The Wrigley crowd knew Dean was dealing against a stacked deck. The staggering odds against him made his performance more fascinating. The big crowd hung on every pitch; when Dean left the mound at the end of the sixth, thousands rose and gave him a rousing ovation. John Harrington noted in the seventh that it was still a “beautiful, bright day”[fn]NBC broadcast, October 6, 1938.[/fn] on Chicago’s North Side. Dean added to the atmosphere by retiring DiMaggio, Gehrig, and Dickey on just nine pitches, bringing Cubs fans to their feet again.
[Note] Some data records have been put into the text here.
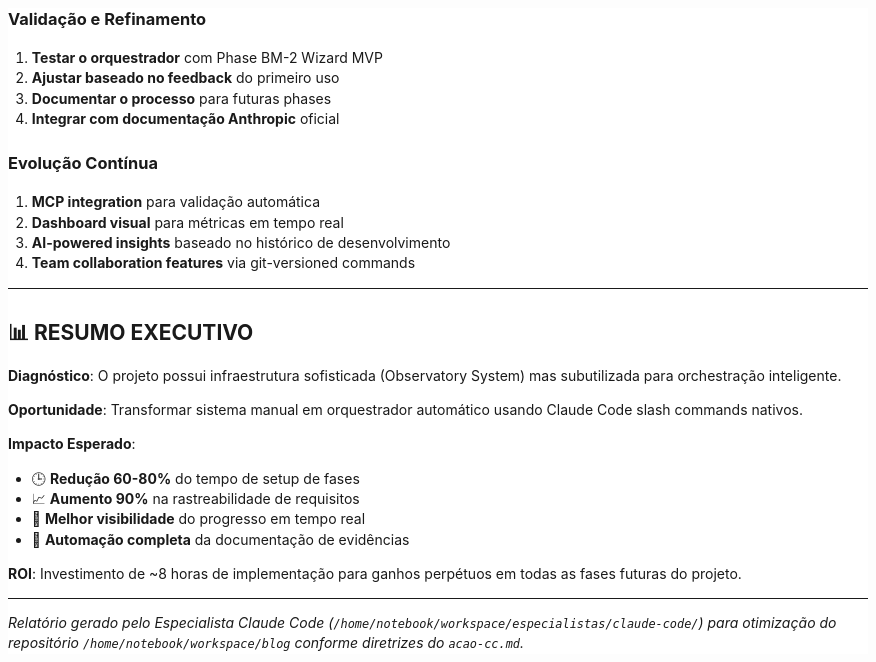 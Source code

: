### **Validação e Refinamento**
1. **Testar o orquestrador** com Phase BM-2 Wizard MVP
2. **Ajustar baseado no feedback** do primeiro uso
3. **Documentar o processo** para futuras phases
4. **Integrar com documentação Anthropic** oficial

### **Evolução Contínua**
1. **MCP integration** para validação automática
2. **Dashboard visual** para métricas em tempo real
3. **AI-powered insights** baseado no histórico de desenvolvimento
4. **Team collaboration features** via git-versioned commands

---

## 📊 **RESUMO EXECUTIVO**

**Diagnóstico**: O projeto possui infraestrutura sofisticada (Observatory System) mas subutilizada para orchestração inteligente.

**Oportunidade**: Transformar sistema manual em orquestrador automático usando Claude Code slash commands nativos.

**Impacto Esperado**:
- 🕒 **Redução 60-80%** do tempo de setup de fases
- 📈 **Aumento 90%** na rastreabilidade de requisitos  
- 🎯 **Melhor visibilidade** do progresso em tempo real
- 🔄 **Automação completa** da documentação de evidências

**ROI**: Investimento de ~8 horas de implementação para ganhos perpétuos em todas as fases futuras do projeto.

---

*Relatório gerado pelo Especialista Claude Code (`/home/notebook/workspace/especialistas/claude-code/`) para otimização do repositório `/home/notebook/workspace/blog` conforme diretrizes do `acao-cc.md`.*
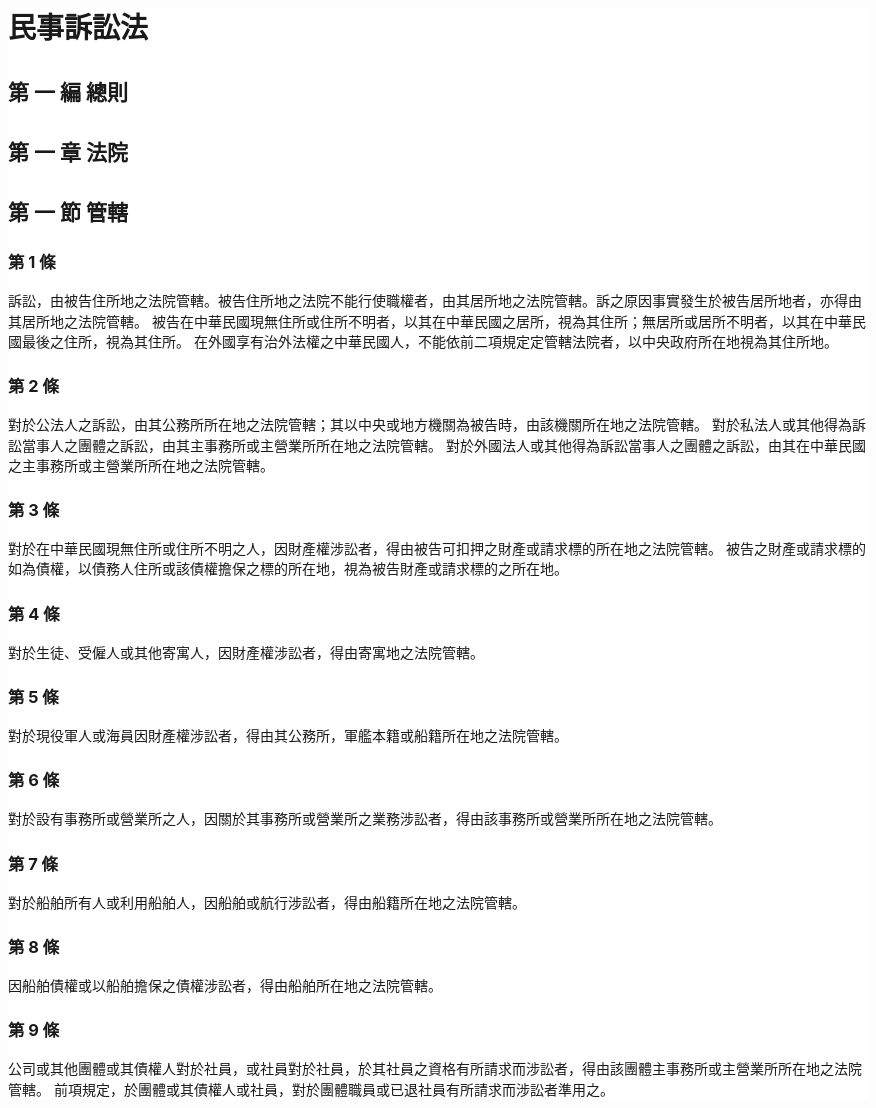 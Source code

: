 # 民事訴訟法

## 第 一 編 總則

##    第 一 章 法院

##       第 一 節 管轄

### 第 1 條

訴訟，由被告住所地之法院管轄。被告住所地之法院不能行使職權者，由其居所地之法院管轄。訴之原因事實發生於被告居所地者，亦得由其居所地之法院管轄。
被告在中華民國現無住所或住所不明者，以其在中華民國之居所，視為其住所；無居所或居所不明者，以其在中華民國最後之住所，視為其住所。
在外國享有治外法權之中華民國人，不能依前二項規定定管轄法院者，以中央政府所在地視為其住所地。

### 第 2 條

對於公法人之訴訟，由其公務所所在地之法院管轄；其以中央或地方機關為被告時，由該機關所在地之法院管轄。
對於私法人或其他得為訴訟當事人之團體之訴訟，由其主事務所或主營業所所在地之法院管轄。
對於外國法人或其他得為訴訟當事人之團體之訴訟，由其在中華民國之主事務所或主營業所所在地之法院管轄。

### 第 3 條

對於在中華民國現無住所或住所不明之人，因財產權涉訟者，得由被告可扣押之財產或請求標的所在地之法院管轄。
被告之財產或請求標的如為債權，以債務人住所或該債權擔保之標的所在地，視為被告財產或請求標的之所在地。

### 第 4 條

對於生徒、受僱人或其他寄寓人，因財產權涉訟者，得由寄寓地之法院管轄。

### 第 5 條

對於現役軍人或海員因財產權涉訟者，得由其公務所，軍艦本籍或船籍所在地之法院管轄。

### 第 6 條

對於設有事務所或營業所之人，因關於其事務所或營業所之業務涉訟者，得由該事務所或營業所所在地之法院管轄。

### 第 7 條

對於船舶所有人或利用船舶人，因船舶或航行涉訟者，得由船籍所在地之法院管轄。

### 第 8 條

因船舶債權或以船舶擔保之債權涉訟者，得由船舶所在地之法院管轄。

### 第 9 條

公司或其他團體或其債權人對於社員，或社員對於社員，於其社員之資格有所請求而涉訟者，得由該團體主事務所或主營業所所在地之法院管轄。
前項規定，於團體或其債權人或社員，對於團體職員或已退社員有所請求而涉訟者準用之。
Diz was four outs away from a historic victory when Crosetti stepped in with two outs and a man on base in the eighth. Crosetti had been hitting the ball hard all afternoon. Pitching deliberately, Dean worked the count to 3-and-2. Cubs fans in the stands and those watching from rooftops on Waveland Avenue and waving from apartment windows on Sheffield pleaded for the inning-ending out.

Presaging a dramatic postseason homer by another light-hitting Yankees shortstop, Bucky Dent, 40 Octobers later, Crosetti cracked a chest-high offering for a two-run homer that put New York on top 4-3. At first it appeared a harmless fly to left. But the ball kept carrying until it landed in the bleachers.

“You wouldn’t a-got a loud foul off a-me two years ago,” Dean shouted in his Ozark drawl as Crosetti rounded the bases.[fn]Gregory, 352-357.[/fn]

Crosetti, according to Dean, yelled back, “I know, Diz.”[fn]Ibid.[/fn]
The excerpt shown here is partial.